Monday, April 26, 2010

Membrains, rocks and spiders

Real living things have a membrane-bound existence, with the membrane separating the content of self from its complement, non-self. Though its a permeable membrane.

Innovative fictional living things often do not lead a membrane-bound existence - in fact surprisingly often not. Think of SkyNet from the Terminator movies - spontaneously coming into existence when the defense network achieved consciousness - a single amorphous network-based life form with no clear physical boundary between self and not self.

Or Fred Hoyle's Black Cloud.

Or the machine intelligences of the Matrix.

Or HAL, distributed over the space-ship subsystems in 2001

Star Trek had its share of weird distributed cloud-like intelligences.

But I can't think of any real substantial living thing that does not lead a membrane bound existence.

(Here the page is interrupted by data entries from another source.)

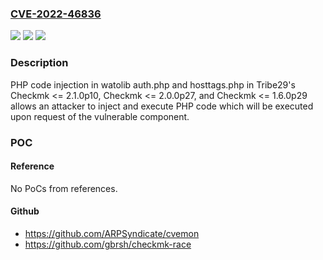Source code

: ### [CVE-2022-46836](https://cve.mitre.org/cgi-bin/cvename.cgi?name=CVE-2022-46836)
![](https://img.shields.io/static/v1?label=Product&message=Checkmk&color=blue)
![](https://img.shields.io/static/v1?label=Version&message=2.0.0%3C%3D%202.0.0p27%20&color=brighgreen)
![](https://img.shields.io/static/v1?label=Vulnerability&message=CWE-20%20Improper%20Input%20Validation&color=brighgreen)

### Description

PHP code injection in watolib auth.php and hosttags.php in Tribe29's Checkmk <= 2.1.0p10, Checkmk <= 2.0.0p27, and Checkmk <= 1.6.0p29 allows an attacker to inject and execute PHP code which will be executed upon request of the vulnerable component.

### POC

#### Reference
No PoCs from references.

#### Github
- https://github.com/ARPSyndicate/cvemon
- https://github.com/gbrsh/checkmk-race

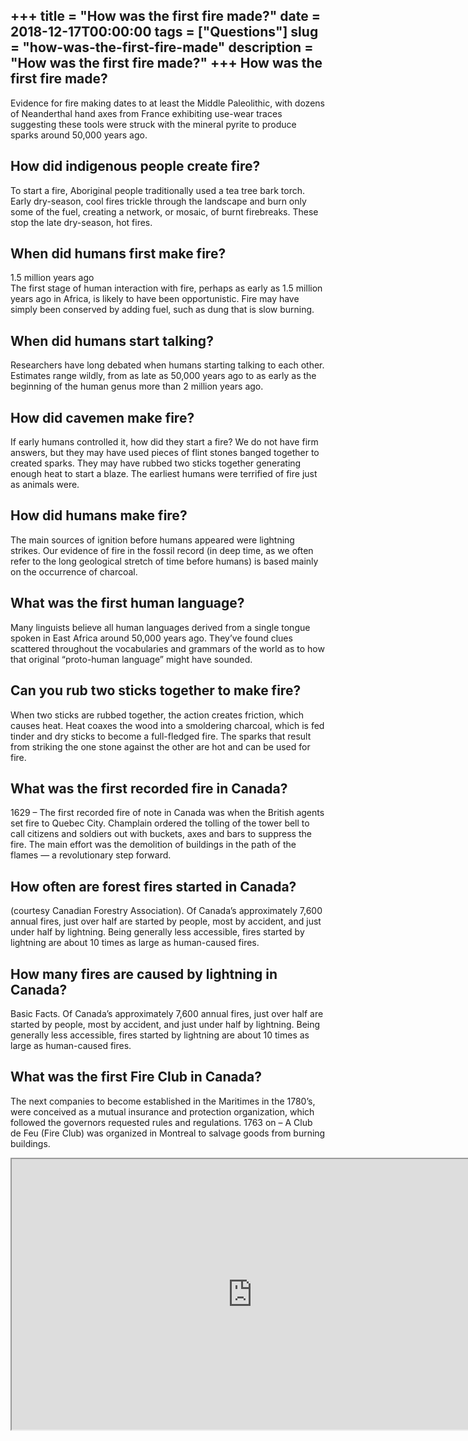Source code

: +++
title = "How was the first fire made?"
date = 2018-12-17T00:00:00
tags = ["Questions"]
slug = "how-was-the-first-fire-made"
description = "How was the first fire made?"
+++
How was the first fire made?
----------------------------

Evidence for fire making dates to at least the Middle Paleolithic, with dozens of Neanderthal hand axes from France exhibiting use-wear traces suggesting these tools were struck with the mineral pyrite to produce sparks around 50,000 years ago.

How did indigenous people create fire?
--------------------------------------

To start a fire, Aboriginal people traditionally used a tea tree bark torch. Early dry-season, cool fires trickle through the landscape and burn only some of the fuel, creating a network, or mosaic, of burnt firebreaks. These stop the late dry-season, hot fires.

When did humans first make fire?
--------------------------------

1.5 million years ago  
The first stage of human interaction with fire, perhaps as early as 1.5 million years ago in Africa, is likely to have been opportunistic. Fire may have simply been conserved by adding fuel, such as dung that is slow burning.

When did humans start talking?
------------------------------

Researchers have long debated when humans starting talking to each other. Estimates range wildly, from as late as 50,000 years ago to as early as the beginning of the human genus more than 2 million years ago.

How did cavemen make fire?
--------------------------

If early humans controlled it, how did they start a fire? We do not have firm answers, but they may have used pieces of flint stones banged together to created sparks. They may have rubbed two sticks together generating enough heat to start a blaze. The earliest humans were terrified of fire just as animals were.

How did humans make fire?
-------------------------

The main sources of ignition before humans appeared were lightning strikes. Our evidence of fire in the fossil record (in deep time, as we often refer to the long geological stretch of time before humans) is based mainly on the occurrence of charcoal.

What was the first human language?
----------------------------------

Many linguists believe all human languages derived from a single tongue spoken in East Africa around 50,000 years ago. They’ve found clues scattered throughout the vocabularies and grammars of the world as to how that original “proto-human language” might have sounded.

Can you rub two sticks together to make fire?
---------------------------------------------

When two sticks are rubbed together, the action creates friction, which causes heat. Heat coaxes the wood into a smoldering charcoal, which is fed tinder and dry sticks to become a full-fledged fire. The sparks that result from striking the one stone against the other are hot and can be used for fire.

What was the first recorded fire in Canada?
-------------------------------------------

1629 – The first recorded fire of note in Canada was when the British agents set fire to Quebec City. Champlain ordered the tolling of the tower bell to call citizens and soldiers out with buckets, axes and bars to suppress the fire. The main effort was the demolition of buildings in the path of the flames — a revolutionary step forward.

How often are forest fires started in Canada?
---------------------------------------------

(courtesy Canadian Forestry Association). Of Canada’s approximately 7,600 annual fires, just over half are started by people, most by accident, and just under half by lightning. Being generally less accessible, fires started by lightning are about 10 times as large as human-caused fires.

How many fires are caused by lightning in Canada?
-------------------------------------------------

Basic Facts. Of Canada’s approximately 7,600 annual fires, just over half are started by people, most by accident, and just under half by lightning. Being generally less accessible, fires started by lightning are about 10 times as large as human-caused fires.

What was the first Fire Club in Canada?
---------------------------------------

The next companies to become established in the Maritimes in the 1780’s, were conceived as a mutual insurance and protection organization, which followed the governors requested rules and regulations. 1763 on – A Club de Feu (Fire Club) was organized in Montreal to salvage goods from burning buildings.

<iframe allow="accelerometer; autoplay; clipboard-write; encrypted-media; gyroscope; picture-in-picture" allowfullscreen="" class="__youtube_prefs__  epyt-is-override  no-lazyload" data-no-lazy="1" data-origheight="433" data-origwidth="770" data-skipgform_ajax_framebjll="" height="433" id="_ytid_51060" loading="lazy" src="https://www.youtube.com/embed/zz440EuFK8Q?enablejsapi=1&autoplay=0&cc_load_policy=0&cc_lang_pref=&iv_load_policy=1&loop=0&modestbranding=0&rel=1&fs=1&playsinline=0&autohide=2&theme=dark&color=red&controls=1&" title="YouTube player" width="770"></iframe>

Furthermore, not only physically, but psychologically we can establish our existence as a distinct individual self, only if there is some abstract membrane that distinguishes....opinions we hold from those we do not, tastes that are ours from those that are not, actions that we would perform from those we would reject on moral grounds. So that our sentient existence is also a kind of membrane-bound existence. And I suppose with the points on the membrane boundary itself being indeterminate....."do I like that or do I not - I am really not sure ?" - these are the boundary layer opinions, tastes, moral actions.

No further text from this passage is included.